Wish I Was Here  (2014)    0/100

Rating :   0/100             COMPLETE INCINERATION            106 Min        15

The cloying title matches the substance of this entirely egocentric vanity project from ex Scrubs actor and smug twat Zach Braff, for whom this is his second time directing a feature film after 2004’s ‘Garden State’ although Braff is probably more famous for beating up a twelve year old kid the following year after his mates set him up for Ashton Kutcher’s ‘Punk’d’ and he didn’t exactly take it in the right spirit. Co-writing this with his brother and casting himself in the leading role he plays, wouldn’t you know it, one of two brothers – a struggling actor full of questions as to the meaning of his life as his father (Mandy Patinkin) is diagnosed with terminal illness and his wife (Kate Hudson) operates as the primary bread winner. We read from this then a large degree of autobiography, and when we couple that with the fact Braff funded the film via Kickstarter it’s difficult not to see this as someone asking the public to pay for him to make a film about how hard his life is, and it is equally difficult to sympathise with actor (Scrubs wasn’t exactly a minor success) or character as in the grand scheme of things the family portrayed are far from living on the bread line.

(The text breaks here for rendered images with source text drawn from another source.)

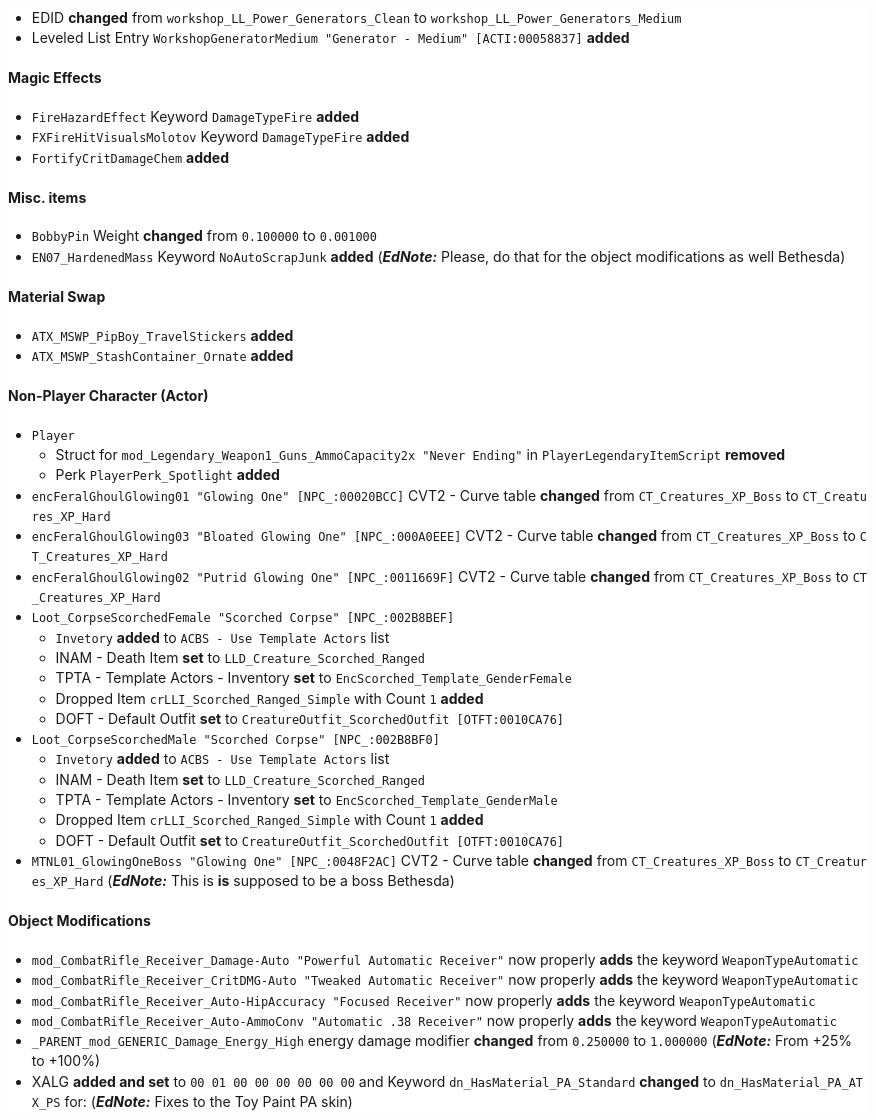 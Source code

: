   - EDID **changed** from `workshop_LL_Power_Generators_Clean` to `workshop_LL_Power_Generators_Medium`
  - Leveled List Entry `WorkshopGeneratorMedium "Generator - Medium" [ACTI:00058837]` **added**

#### Magic Effects

- `FireHazardEffect` Keyword `DamageTypeFire` **added**
- `FXFireHitVisualsMolotov` Keyword `DamageTypeFire` **added**
- `FortifyCritDamageChem` **added**

#### Misc. items

- `BobbyPin` Weight **changed** from `0.100000` to `0.001000`
- `EN07_HardenedMass` Keyword `NoAutoScrapJunk` **added** (***EdNote:*** Please, do that for the object modifications as well Bethesda)

#### Material Swap

- `ATX_MSWP_PipBoy_TravelStickers` **added**
- `ATX_MSWP_StashContainer_Ornate` **added**

#### Non-Player Character (Actor)

- `Player`
  - Struct for `mod_Legendary_Weapon1_Guns_AmmoCapacity2x "Never Ending"` in `PlayerLegendaryItemScript` **removed**
  - Perk `PlayerPerk_Spotlight` **added**
- `encFeralGhoulGlowing01 "Glowing One" [NPC_:00020BCC]` CVT2 - Curve table **changed** from `CT_Creatures_XP_Boss` to `CT_Creatures_XP_Hard`
- `encFeralGhoulGlowing03 "Bloated Glowing One" [NPC_:000A0EEE]` CVT2 - Curve table **changed** from `CT_Creatures_XP_Boss` to `CT_Creatures_XP_Hard`
- `encFeralGhoulGlowing02 "Putrid Glowing One" [NPC_:0011669F]` CVT2 - Curve table **changed** from `CT_Creatures_XP_Boss` to `CT_Creatures_XP_Hard`
- `Loot_CorpseScorchedFemale "Scorched Corpse" [NPC_:002B8BEF]`
  - `Invetory` **added** to `ACBS - Use Template Actors` list
  - INAM - Death Item **set** to `LLD_Creature_Scorched_Ranged`
  - TPTA - Template Actors - Inventory **set** to  `EncScorched_Template_GenderFemale`
  - Dropped Item `crLLI_Scorched_Ranged_Simple` with Count `1` **added**
  - DOFT - Default Outfit **set** to `CreatureOutfit_ScorchedOutfit [OTFT:0010CA76]`
- `Loot_CorpseScorchedMale "Scorched Corpse" [NPC_:002B8BF0]`
  - `Invetory` **added** to `ACBS - Use Template Actors` list
  - INAM - Death Item **set** to `LLD_Creature_Scorched_Ranged`
  - TPTA - Template Actors - Inventory **set** to  `EncScorched_Template_GenderMale`
  - Dropped Item `crLLI_Scorched_Ranged_Simple` with Count `1` **added**
  - DOFT - Default Outfit **set** to `CreatureOutfit_ScorchedOutfit [OTFT:0010CA76]`
- `MTNL01_GlowingOneBoss "Glowing One" [NPC_:0048F2AC]` CVT2 - Curve table **changed** from `CT_Creatures_XP_Boss` to `CT_Creatures_XP_Hard` (***EdNote:*** This is **is** supposed to be a boss Bethesda)

#### Object Modifications

- `mod_CombatRifle_Receiver_Damage-Auto "Powerful Automatic Receiver"` now properly **adds** the keyword `WeaponTypeAutomatic`
- `mod_CombatRifle_Receiver_CritDMG-Auto "Tweaked Automatic Receiver"` now properly **adds** the keyword `WeaponTypeAutomatic`
- `mod_CombatRifle_Receiver_Auto-HipAccuracy "Focused Receiver"` now properly **adds** the keyword `WeaponTypeAutomatic`
- `mod_CombatRifle_Receiver_Auto-AmmoConv "Automatic .38 Receiver"`  now properly **adds** the keyword `WeaponTypeAutomatic`
- `_PARENT_mod_GENERIC_Damage_Energy_High` energy damage modifier **changed** from `0.250000` to `1.000000` (***EdNote:*** From +25% to +100%)
- XALG **added and set** to `00 01 00 00 00 00 00 00` and Keyword `dn_HasMaterial_PA_Standard` **changed** to `dn_HasMaterial_PA_ATX_PS` for: (***EdNote:*** Fixes to the Toy Paint PA skin)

Braff has no children in real life, and this would explain the quite hopeless father figure he presents onscreen – which is partly a failed attempt to generate comedy, but allowing his young son to sleep with a charged power tool under his pillow and being unable to resist snide dope references in front of the kids make it all but impossible to see anything other than the immaturity of the filmmaker at the fore rather than any pretence at drama or storytelling. A fudge to drive events sees one of Hudon’s work colleagues make a few creepy comments to her, personifying his male member, but when she tells her husband later she describes it in such a way that gives the concrete impression he whipped it out and pestered her with it – leading to consequences which effectively destroy the rest of this guy’s life, and the audience are supposed to think this is great and justified. Josh Gad plays the brother and both he and Hudson are punching way, way below their weight here  (in fact the role of the wife is so awful it should really have gone to someone still in drama school) as we are continually bombarded with clichéd garbage and even some CGI sci-fi daydreams, where Braff is the hero, that are shoddy and inflated enough to leave you in desperate want of a paper bag to vomit into – Patinkin as the father is the only thing of any merit at all in the entire film. Sometimes there’s a good reason the studios say no to a project, and this is a prime example of how not to go about making the transition from acting to directing.